EXERCISE AIM →
All that should be output is the block of lines below from the line with "- [下载](https://nodejs.org/en/download/current/)。一般是 Win" to the line with "## 创建 React.js 项目", both included, exactly as written.
*** PROVIDED ENTRIES ***
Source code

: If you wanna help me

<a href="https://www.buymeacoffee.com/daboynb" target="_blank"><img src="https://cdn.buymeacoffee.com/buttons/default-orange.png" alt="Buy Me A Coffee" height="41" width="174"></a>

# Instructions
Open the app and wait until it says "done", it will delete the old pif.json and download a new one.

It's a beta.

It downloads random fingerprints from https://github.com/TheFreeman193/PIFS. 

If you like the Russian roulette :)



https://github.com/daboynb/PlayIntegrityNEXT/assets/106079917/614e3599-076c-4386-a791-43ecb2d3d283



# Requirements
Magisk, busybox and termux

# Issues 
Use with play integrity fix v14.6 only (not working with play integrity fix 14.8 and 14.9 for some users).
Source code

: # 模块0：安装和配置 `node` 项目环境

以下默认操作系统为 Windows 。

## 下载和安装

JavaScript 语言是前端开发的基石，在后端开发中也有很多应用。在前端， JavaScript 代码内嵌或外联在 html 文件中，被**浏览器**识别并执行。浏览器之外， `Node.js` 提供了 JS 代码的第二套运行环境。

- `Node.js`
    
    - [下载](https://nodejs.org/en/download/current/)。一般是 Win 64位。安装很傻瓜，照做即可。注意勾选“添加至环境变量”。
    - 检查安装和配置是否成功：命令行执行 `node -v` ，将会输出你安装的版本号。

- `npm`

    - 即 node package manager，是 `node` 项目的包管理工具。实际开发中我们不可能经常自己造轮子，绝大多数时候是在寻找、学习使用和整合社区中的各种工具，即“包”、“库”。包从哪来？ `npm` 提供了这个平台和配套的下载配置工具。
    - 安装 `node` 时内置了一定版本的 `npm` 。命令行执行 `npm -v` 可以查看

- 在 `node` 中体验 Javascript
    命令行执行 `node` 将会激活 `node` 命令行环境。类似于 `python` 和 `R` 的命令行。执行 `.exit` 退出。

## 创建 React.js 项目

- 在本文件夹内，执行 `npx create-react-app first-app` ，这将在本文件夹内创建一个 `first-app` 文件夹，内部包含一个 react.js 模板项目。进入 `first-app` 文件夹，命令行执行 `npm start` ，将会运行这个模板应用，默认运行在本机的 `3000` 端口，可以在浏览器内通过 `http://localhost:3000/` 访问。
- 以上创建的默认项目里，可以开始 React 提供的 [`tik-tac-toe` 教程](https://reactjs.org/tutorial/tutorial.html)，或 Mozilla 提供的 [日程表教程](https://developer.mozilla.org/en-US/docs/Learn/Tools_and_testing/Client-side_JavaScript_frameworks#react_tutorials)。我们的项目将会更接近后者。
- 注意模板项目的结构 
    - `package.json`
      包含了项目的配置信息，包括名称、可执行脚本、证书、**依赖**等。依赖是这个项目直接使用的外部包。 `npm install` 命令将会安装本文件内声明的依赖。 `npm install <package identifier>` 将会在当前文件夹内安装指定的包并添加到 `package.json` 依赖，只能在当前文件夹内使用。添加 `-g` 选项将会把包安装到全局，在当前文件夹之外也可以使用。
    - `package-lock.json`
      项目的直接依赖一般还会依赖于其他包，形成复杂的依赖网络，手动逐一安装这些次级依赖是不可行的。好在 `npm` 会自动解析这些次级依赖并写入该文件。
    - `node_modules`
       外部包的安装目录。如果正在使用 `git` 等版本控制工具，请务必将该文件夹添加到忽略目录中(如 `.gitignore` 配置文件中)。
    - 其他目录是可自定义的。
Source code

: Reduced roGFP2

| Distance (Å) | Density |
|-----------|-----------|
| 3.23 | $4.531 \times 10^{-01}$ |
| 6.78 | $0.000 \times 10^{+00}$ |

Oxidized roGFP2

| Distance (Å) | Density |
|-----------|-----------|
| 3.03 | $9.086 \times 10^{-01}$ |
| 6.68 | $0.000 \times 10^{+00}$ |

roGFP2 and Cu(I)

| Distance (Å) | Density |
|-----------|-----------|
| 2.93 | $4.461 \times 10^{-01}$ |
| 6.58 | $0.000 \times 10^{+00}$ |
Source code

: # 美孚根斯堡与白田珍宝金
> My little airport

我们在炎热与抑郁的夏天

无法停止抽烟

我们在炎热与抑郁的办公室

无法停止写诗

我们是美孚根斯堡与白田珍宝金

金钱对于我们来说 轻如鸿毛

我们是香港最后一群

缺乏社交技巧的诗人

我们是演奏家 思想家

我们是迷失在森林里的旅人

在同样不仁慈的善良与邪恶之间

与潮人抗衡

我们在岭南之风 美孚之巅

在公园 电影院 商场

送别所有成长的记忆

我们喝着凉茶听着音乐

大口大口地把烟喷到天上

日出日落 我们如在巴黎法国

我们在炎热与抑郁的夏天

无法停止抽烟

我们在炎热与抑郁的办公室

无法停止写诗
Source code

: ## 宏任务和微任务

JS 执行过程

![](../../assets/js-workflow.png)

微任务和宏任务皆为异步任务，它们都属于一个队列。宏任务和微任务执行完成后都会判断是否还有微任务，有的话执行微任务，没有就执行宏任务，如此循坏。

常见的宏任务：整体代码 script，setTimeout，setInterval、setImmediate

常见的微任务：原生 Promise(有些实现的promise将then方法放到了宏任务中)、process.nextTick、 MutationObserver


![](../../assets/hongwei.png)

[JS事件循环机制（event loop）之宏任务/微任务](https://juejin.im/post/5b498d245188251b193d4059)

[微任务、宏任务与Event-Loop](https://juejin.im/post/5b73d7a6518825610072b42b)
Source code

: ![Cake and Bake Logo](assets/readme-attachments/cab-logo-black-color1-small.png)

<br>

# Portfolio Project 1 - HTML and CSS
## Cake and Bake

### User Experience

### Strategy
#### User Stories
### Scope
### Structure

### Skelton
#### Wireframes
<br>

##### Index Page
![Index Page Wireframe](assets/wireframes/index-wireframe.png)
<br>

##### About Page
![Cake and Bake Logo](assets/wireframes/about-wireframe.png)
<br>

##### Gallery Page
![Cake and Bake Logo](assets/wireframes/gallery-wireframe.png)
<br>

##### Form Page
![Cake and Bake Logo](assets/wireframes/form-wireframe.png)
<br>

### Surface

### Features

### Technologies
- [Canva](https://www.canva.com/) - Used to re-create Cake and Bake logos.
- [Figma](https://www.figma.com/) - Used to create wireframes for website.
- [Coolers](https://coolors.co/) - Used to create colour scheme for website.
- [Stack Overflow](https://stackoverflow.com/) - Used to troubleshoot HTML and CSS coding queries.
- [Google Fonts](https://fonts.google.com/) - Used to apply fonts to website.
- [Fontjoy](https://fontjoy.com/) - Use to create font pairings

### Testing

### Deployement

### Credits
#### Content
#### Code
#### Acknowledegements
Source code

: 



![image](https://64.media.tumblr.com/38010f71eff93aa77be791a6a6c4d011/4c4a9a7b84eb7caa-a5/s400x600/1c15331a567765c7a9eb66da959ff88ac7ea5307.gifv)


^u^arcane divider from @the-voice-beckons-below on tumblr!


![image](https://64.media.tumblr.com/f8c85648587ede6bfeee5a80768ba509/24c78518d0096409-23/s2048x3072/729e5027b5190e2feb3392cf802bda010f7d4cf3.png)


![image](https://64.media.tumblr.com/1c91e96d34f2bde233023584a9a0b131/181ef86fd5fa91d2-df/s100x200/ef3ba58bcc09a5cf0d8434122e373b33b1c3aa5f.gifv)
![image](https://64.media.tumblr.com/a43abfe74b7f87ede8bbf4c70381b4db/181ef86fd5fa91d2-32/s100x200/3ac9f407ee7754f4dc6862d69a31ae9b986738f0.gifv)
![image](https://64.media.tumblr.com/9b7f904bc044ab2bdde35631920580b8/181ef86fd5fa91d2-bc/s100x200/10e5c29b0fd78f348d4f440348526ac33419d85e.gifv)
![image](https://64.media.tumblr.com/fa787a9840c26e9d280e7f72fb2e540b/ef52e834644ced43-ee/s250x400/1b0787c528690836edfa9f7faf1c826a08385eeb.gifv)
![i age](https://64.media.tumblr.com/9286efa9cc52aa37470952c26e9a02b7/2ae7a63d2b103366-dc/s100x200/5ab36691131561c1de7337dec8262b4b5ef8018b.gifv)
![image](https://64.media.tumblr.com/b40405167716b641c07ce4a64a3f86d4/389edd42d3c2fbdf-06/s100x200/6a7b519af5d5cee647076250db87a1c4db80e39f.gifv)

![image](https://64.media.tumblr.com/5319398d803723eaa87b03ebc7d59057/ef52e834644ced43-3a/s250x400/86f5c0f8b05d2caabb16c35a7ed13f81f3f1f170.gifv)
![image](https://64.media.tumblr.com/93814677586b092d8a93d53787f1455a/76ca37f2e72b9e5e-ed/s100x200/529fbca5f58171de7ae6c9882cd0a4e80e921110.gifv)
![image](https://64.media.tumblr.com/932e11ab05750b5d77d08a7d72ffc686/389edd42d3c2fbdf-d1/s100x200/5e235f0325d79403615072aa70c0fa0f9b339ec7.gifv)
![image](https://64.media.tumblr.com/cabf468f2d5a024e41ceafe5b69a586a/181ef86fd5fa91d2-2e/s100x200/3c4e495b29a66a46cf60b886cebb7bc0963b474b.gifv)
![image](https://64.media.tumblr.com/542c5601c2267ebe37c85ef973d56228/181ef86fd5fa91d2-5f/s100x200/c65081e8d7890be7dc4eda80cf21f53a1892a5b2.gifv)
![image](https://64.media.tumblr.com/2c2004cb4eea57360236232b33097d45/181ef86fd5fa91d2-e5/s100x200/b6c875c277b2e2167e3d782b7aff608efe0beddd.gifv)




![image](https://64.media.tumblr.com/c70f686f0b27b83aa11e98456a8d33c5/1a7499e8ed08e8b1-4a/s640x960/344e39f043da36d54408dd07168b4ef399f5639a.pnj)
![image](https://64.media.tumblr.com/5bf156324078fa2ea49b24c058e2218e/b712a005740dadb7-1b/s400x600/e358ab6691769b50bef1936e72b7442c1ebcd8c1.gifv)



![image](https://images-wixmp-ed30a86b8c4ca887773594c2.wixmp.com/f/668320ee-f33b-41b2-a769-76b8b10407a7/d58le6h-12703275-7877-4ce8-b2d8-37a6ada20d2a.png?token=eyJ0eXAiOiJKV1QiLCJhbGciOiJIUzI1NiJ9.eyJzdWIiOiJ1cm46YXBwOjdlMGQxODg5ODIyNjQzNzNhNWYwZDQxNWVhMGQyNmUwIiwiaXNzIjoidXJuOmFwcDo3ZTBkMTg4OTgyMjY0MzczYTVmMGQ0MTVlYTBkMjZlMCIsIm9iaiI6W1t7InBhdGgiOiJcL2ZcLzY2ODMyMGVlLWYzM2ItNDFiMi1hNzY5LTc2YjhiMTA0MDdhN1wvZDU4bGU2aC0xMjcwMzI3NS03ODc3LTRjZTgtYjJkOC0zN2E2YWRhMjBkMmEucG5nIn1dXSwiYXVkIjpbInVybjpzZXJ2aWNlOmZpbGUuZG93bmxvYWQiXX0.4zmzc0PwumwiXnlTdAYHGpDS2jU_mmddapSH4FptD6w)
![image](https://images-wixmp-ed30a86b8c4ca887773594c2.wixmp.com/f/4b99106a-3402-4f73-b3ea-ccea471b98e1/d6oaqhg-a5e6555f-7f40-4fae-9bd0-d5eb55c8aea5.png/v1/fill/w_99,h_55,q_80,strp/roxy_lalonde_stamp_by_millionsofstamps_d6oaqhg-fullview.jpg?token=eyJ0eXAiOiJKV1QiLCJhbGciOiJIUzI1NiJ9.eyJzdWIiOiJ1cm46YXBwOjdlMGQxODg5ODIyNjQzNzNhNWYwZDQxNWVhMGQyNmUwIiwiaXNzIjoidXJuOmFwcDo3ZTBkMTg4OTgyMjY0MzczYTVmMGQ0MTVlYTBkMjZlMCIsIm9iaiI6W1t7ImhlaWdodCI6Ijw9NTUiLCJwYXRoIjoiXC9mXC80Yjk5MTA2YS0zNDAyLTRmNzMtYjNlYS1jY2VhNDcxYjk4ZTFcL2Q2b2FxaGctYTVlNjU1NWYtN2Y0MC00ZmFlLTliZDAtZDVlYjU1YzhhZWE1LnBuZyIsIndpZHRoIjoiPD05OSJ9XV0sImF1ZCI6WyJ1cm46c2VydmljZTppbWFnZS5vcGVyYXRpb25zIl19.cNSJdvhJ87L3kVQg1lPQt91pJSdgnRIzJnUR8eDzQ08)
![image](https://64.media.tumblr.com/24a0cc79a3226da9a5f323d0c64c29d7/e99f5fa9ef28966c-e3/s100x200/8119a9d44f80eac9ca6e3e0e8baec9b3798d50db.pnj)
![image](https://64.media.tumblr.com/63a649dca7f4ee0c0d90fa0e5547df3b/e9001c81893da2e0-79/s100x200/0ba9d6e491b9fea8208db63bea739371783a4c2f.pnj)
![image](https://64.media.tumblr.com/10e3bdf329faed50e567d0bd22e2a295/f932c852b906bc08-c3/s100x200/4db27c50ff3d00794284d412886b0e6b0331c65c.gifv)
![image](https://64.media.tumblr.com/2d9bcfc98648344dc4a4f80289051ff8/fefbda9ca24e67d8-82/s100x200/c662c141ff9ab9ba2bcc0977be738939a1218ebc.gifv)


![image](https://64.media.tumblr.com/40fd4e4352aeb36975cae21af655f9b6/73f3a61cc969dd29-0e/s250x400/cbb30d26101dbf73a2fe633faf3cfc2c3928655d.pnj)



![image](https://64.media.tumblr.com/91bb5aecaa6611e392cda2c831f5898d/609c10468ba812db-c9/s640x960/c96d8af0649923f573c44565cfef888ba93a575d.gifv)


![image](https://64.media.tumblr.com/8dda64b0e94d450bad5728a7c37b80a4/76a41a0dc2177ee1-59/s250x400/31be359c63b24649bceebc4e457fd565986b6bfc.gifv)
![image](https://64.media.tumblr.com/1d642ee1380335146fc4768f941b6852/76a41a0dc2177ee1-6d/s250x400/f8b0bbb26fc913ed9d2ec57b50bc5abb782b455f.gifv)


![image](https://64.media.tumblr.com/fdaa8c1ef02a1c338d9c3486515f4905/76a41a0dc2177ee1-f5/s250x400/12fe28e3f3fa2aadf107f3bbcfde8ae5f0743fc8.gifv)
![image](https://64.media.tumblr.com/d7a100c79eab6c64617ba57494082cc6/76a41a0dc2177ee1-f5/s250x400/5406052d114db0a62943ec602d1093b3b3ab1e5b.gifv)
*** End of PROVIDED ENTRIES ***
YOUR RESPONSE →
    - [下载](https://nodejs.org/en/download/current/)。一般是 Win 64位。安装很傻瓜，照做即可。注意勾选“添加至环境变量”。
    - 检查安装和配置是否成功：命令行执行 `node -v` ，将会输出你安装的版本号。

- `npm`

    - 即 node package manager，是 `node` 项目的包管理工具。实际开发中我们不可能经常自己造轮子，绝大多数时候是在寻找、学习使用和整合社区中的各种工具，即“包”、“库”。包从哪来？ `npm` 提供了这个平台和配套的下载配置工具。
    - 安装 `node` 时内置了一定版本的 `npm` 。命令行执行 `npm -v` 可以查看

- 在 `node` 中体验 Javascript
    命令行执行 `node` 将会激活 `node` 命令行环境。类似于 `python` 和 `R` 的命令行。执行 `.exit` 退出。

## 创建 React.js 项目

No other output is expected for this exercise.